Heading into its final year in office, the Bush administration is asking Congress to give a spending boost to anti-missile systems, particularly a controversial project to extend systems to Europe. Although missile defenses have been a constant funding favorite of the administration, a recent Pentagon report found capabilities remain limited.

All told, the Pentagon’s fiscal year 2009 baseline budget request of $515.4 billion contains approximately $12.7 billion for anti-missile programs, a $1.9 billion increase above the previous request. Fiscal year 2009 begins Oct. 1 and ends Sept. 30, 2009.

The Pentagon’s Missile Defense Agency (MDA) accounts for the greatest share of the funding, with requests totaling some $8.89 billion.
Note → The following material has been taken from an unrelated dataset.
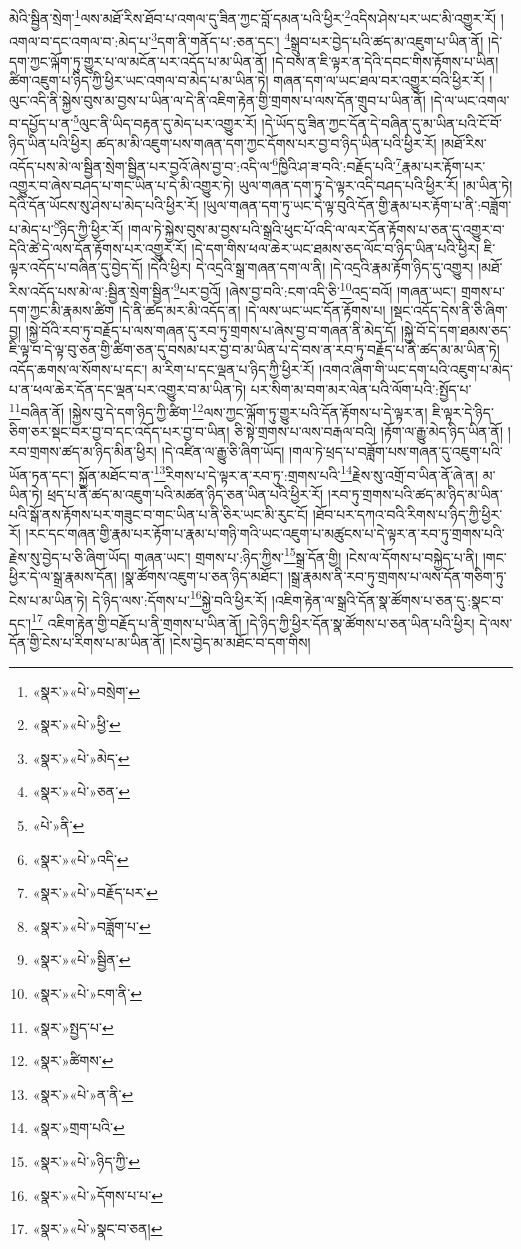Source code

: མེའི་སྦྱིན་སྲེག་\footnote{«སྣར་»«པེ་»བསྲེག་}ལས་མཐོ་རིས་ཐོབ་པ་འགལ་དུ་ཟིན་ཀྱང་བློ་དམན་པའི་ཕྱིར་\footnote{«སྣར་»«པེ་»ཕྱི་}འདིས་ཤེས་པར་ཡང་མི་འགྱུར་རོ། །འགལ་བ་དང་འགལ་བ་:མེད་པ་\footnote{«སྣར་»«པེ་»མེད་}དག་ནི་གནོད་པ་:ཅན་དང་། \footnote{«སྣར་»«པེ་»ཅན་}སྒྲུབ་པར་བྱེད་པའི་ཚད་མ་འཇུག་པ་ཡིན་ནོ། །དེ་དག་ཀྱང་ལྐོག་ཏུ་གྱུར་པ་ལ་མངོན་པར་འདོད་པ་མ་ཡིན་ནོ། །དེ་བས་ན་ཇི་ལྟར་ན་དེའི་དབང་གིས་རྟོགས་པ་ཡིན། ཚིག་འཇུག་པ་ཉིད་ཀྱི་ཕྱིར་ཡང་འགལ་བ་མེད་པ་མ་ཡིན་ཏེ། གཞན་དག་ལ་ཡང་ཐལ་བར་འགྱུར་བའི་ཕྱིར་རོ། །ལུང་འདི་ནི་སྐྱེས་བུས་མ་བྱས་པ་ཡིན་ལ་དེ་ནི་འཇིག་རྟེན་གྱི་གྲགས་པ་ལས་དོན་གྲུབ་པ་ཡིན་ནོ། །དེ་ལ་ཡང་འགལ་བ་དཔྱོད་པ་ན་\footnote{«པེ་»ནི་}ལུང་ནི་ཡིད་བརྟན་དུ་མེད་པར་འགྱུར་རོ། །དེ་ཡོད་དུ་ཟིན་ཀྱང་དོན་དེ་བཞིན་དུ་མ་ཡིན་པའི་ངོ་བོ་ཉིད་ཡིན་པའི་ཕྱིར། ཚད་མ་མི་འཇུག་པས་གཞན་དག་ཀྱང་དོགས་པར་བྱ་བ་ཉིད་ཡིན་པའི་ཕྱིར་རོ། །མཐོ་རིས་འདོད་པས་མེ་ལ་སྦྱིན་སྲེག་སྦྱིན་པར་བྱའོ་ཞེས་བྱ་བ་:འདི་ལ་\footnote{«སྣར་»«པེ་»འདི་}ཁྱིའི་ཤ་ཟ་བའི་:བརྗོད་པའི་\footnote{«སྣར་»«པེ་»བརྗོད་པར་}རྣམ་པར་རྟོག་པར་འགྱུར་བ་ཞེས་བཤད་པ་གང་ཡིན་པ་དེ་མི་འགྱུར་ཏེ། ཡུལ་གཞན་དག་ཏུ་དེ་ལྟར་འདི་བཤད་པའི་ཕྱིར་རོ། །མ་ཡིན་ཏེ། དེའི་དོན་ཡོངས་སུ་ཤེས་པ་མེད་པའི་ཕྱིར་རོ། །ཡུལ་གཞན་དག་ཏུ་ཡང་དེ་ལྟ་བུའི་དོན་གྱི་རྣམ་པར་རྟོག་པ་ནི་:བཟློག་པ་མེད་པ་\footnote{«སྣར་»«པེ་»བཟློག་པ་}ཉིད་ཀྱི་ཕྱིར་རོ། །གལ་ཏེ་སྐྱེས་བུས་མ་བྱས་པའི་སྒྲའི་ཕུང་པོ་འདི་ལ་ལར་དོན་རྟོགས་པ་ཅན་དུ་འགྱུར་བ་དེའི་ཚེ་དེ་ལས་དོན་རྟོགས་པར་འགྱུར་རོ། །དེ་དག་གིས་ཕལ་ཆེར་ཡང་ཐམས་ཅད་ལོང་བ་ཉིད་ཡིན་པའི་ཕྱིར། ཇི་ལྟར་འདོད་པ་བཞིན་དུ་བྱེད་དོ། །དེའི་ཕྱིར། དེ་འདྲའི་སྒྲ་གཞན་དག་ལ་ནི། །དེ་འདྲའི་རྣམ་རྟོག་ཉིད་དུ་འགྱུར། །མཐོ་རིས་འདོད་པས་མེ་ལ་:སྦྱིན་སྲེག་སྦྱིན་\footnote{«སྣར་»«པེ་»སྦྱིན་}པར་བྱའོ། །ཞེས་བྱ་བའི་:ངག་འདི་ཅི་\footnote{«སྣར་»«པེ་»ངག་ནི་}འདྲ་བའོ། །གཞན་ཡང་། གྲགས་པ་དག་ཀྱང་མི་རྣམས་ཚིག །དེ་ནི་ཚད་མར་མི་འདོད་ན། །དེ་ལས་ཡང་ཡང་དོན་རྟོགས་པ། །སྡང་འདོད་དེས་ནི་ཅི་ཞིག་བྱ། །སྐྱེ་བོའི་རབ་ཏུ་བརྗོད་པ་ལས་གཞན་དུ་རབ་ཏུ་གྲགས་པ་ཞེས་བྱ་བ་གཞན་ནི་མེད་དོ། །སྐྱེ་བོ་དེ་དག་ཐམས་ཅད་ཇི་ལྟ་བ་དེ་ལྟ་བུ་ཅན་གྱི་ཚིག་ཅན་དུ་བསམ་པར་བྱ་བ་མ་ཡིན་པ་དེ་བས་ན་རབ་ཏུ་བརྗོད་པ་ནི་ཚད་མ་མ་ཡིན་ཏེ། འདོད་ཆགས་ལ་སོགས་པ་དང་། མ་རིག་པ་དང་ལྡན་པ་ཉིད་ཀྱི་ཕྱིར་རོ། །འགའ་ཞིག་གི་ཡང་དག་པའི་འཇུག་པ་མེད་པ་ན་ཕལ་ཆེར་དོན་དང་ལྡན་པར་འགྱུར་བ་མ་ཡིན་ཏེ། པར་སིག་མ་བག་མར་ལེན་པའི་ལོག་པའི་:སྤྱོད་པ་\footnote{«སྣར་»སྤྱད་པ་}བཞིན་ནོ། །སྐྱེས་བུ་དེ་དག་ཉིད་ཀྱི་ཚིག་\footnote{«སྣར་»ཚིགས་}ལས་ཀྱང་ལྐོག་ཏུ་གྱུར་པའི་དོན་རྟོགས་པ་དེ་ལྟར་ན། ཇི་ལྟར་དེ་ཉིད་ཅིག་ཅར་སྡང་བར་བྱ་བ་དང་འདོད་པར་བྱ་བ་ཡིན། ཅི་སྟེ་གྲགས་པ་ལས་བརྒལ་བའི། །རྟོག་ལ་རྒྱུ་མེད་ཉིད་ཡིན་ནོ། །རབ་གྲགས་ཚད་མ་ཉིད་མིན་ཕྱིར། །དེ་འཛིན་ལ་རྒྱུ་ཅི་ཞིག་ཡོད། །གལ་ཏེ་ཕྲད་པ་བཟློག་པས་གཞན་དུ་འཇུག་པའི་ཡོན་ཏན་དང་། སྐྱོན་མཐོང་བ་ན་\footnote{«སྣར་»«པེ་»ན་ནི་}རིགས་པ་དེ་ལྟར་ན་རབ་ཏུ་:གྲགས་པའི་\footnote{«སྣར་»གྲག་པའི་}རྗེས་སུ་འགྲོ་བ་ཡིན་ནོ་ཞེ་ན། མ་ཡིན་ཏེ། ཕྲད་པ་ནི་ཚད་མ་འཇུག་པའི་མཚན་ཉིད་ཅན་ཡིན་པའི་ཕྱིར་རོ། །རབ་ཏུ་གྲགས་པའི་ཚད་མ་ཉིད་མ་ཡིན་པའི་སྒོ་ནས་རྟོགས་པར་གཟུང་བ་གང་ཡིན་པ་ནི་ཅིར་ཡང་མི་རུང་ངོ། །ཐོབ་པར་དཀའ་བའི་རིགས་པ་ཉིད་ཀྱི་ཕྱིར་རོ། །རང་དང་གཞན་གྱི་རྣམ་པར་རྟོག་པ་རྣམ་པ་གཉི་གའི་ཡང་འཇུག་པ་མཚུངས་པ་དེ་ལྟར་ན་རབ་ཏུ་གྲགས་པའི་རྗེས་སུ་བྱེད་པ་ཅི་ཞིག་ཡོད། གཞན་ཡང་། གྲགས་པ་:ཉིད་ཀྱིས་\footnote{«སྣར་»«པེ་»ཉིད་ཀྱི་}སྒྲ་དོན་གྱི། །ངེས་ལ་དོགས་པ་བསྐྱེད་པ་ནི། །གང་ཕྱིར་དེ་ལ་སྒྲ་རྣམས་དོན། །སྣ་ཚོགས་འཇུག་པ་ཅན་ཉིད་མཐོང་། །སྒྲ་རྣམས་ནི་རབ་ཏུ་གྲགས་པ་ལས་དོན་གཅིག་ཏུ་ངེས་པ་མ་ཡིན་ཏེ། དེ་ཉིད་ལས་:དོགས་པ་\footnote{«སྣར་»«པེ་»དོགས་པ་པ་}སྐྱེ་བའི་ཕྱིར་རོ། །འཇིག་རྟེན་ལ་སྒྲའི་དོན་སྣ་ཚོགས་པ་ཅན་དུ་:སྣང་བ་དང་།\footnote{«སྣར་»«པེ་»སྣང་བ་ཅན།} འཇིག་རྟེན་གྱི་བརྗོད་པ་ནི་གྲགས་པ་ཡིན་ནོ། །དེ་ཉིད་ཀྱི་ཕྱིར་དོན་སྣ་ཚོགས་པ་ཅན་ཡིན་པའི་ཕྱིར། དེ་ལས་དོན་གྱི་ངེས་པ་རིགས་པ་མ་ཡིན་ནོ། །ངེས་བྱེད་མ་མཐོང་བ་དག་གིས།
It is also slated for an additional $445 million in military construction and Base Realignment and Closure spending. Congress granted the agency $8.7 billion last year, which is approximately $185 million less than the amount originally sought by the administration.

Major slices of the proposed missile defense funding are slated for programs directed by the Army and the Air Force. The Army is seeking nearly $986 million for developing and procuring the Patriot and related systems. More than half that total will go toward buying 108 Patriot Advanced Capability-3 interceptors, which are designed to counter short- and medium-range missiles near the end of their flights. The Patriot anti-missile system is the only one that is battle-tested, and the results were mixed. (See ACT, November 2003. )

The Air Force is asking for $2.3 billion to advance its Space-Based Infrared System (SBIRS) satellite constellation for pinpointing ballistic missile launches worldwide. Nearly $1.8 billion of that total is to go toward procuring the first two of four geosynchronous satellites in time for the proposed fall 2009 launch window. A satellite in geosynchronous orbit matches the Earth’s rotation speed.

MDA Programs

SBIRS is supposed to help cue the raft of anti-missile systems under development by the MDA. Major programs are the long-range Ground-based Midcourse Defense (GMD), the ship-based Aegis Ballistic Missile Defense, the Terminal High Altitude Area Defense (THAAD), the Airborne Laser (ABL), and the Kinetic Energy Interceptor (KEI). The systems are in various stages of development and have different capabilities and missions, although some overlap.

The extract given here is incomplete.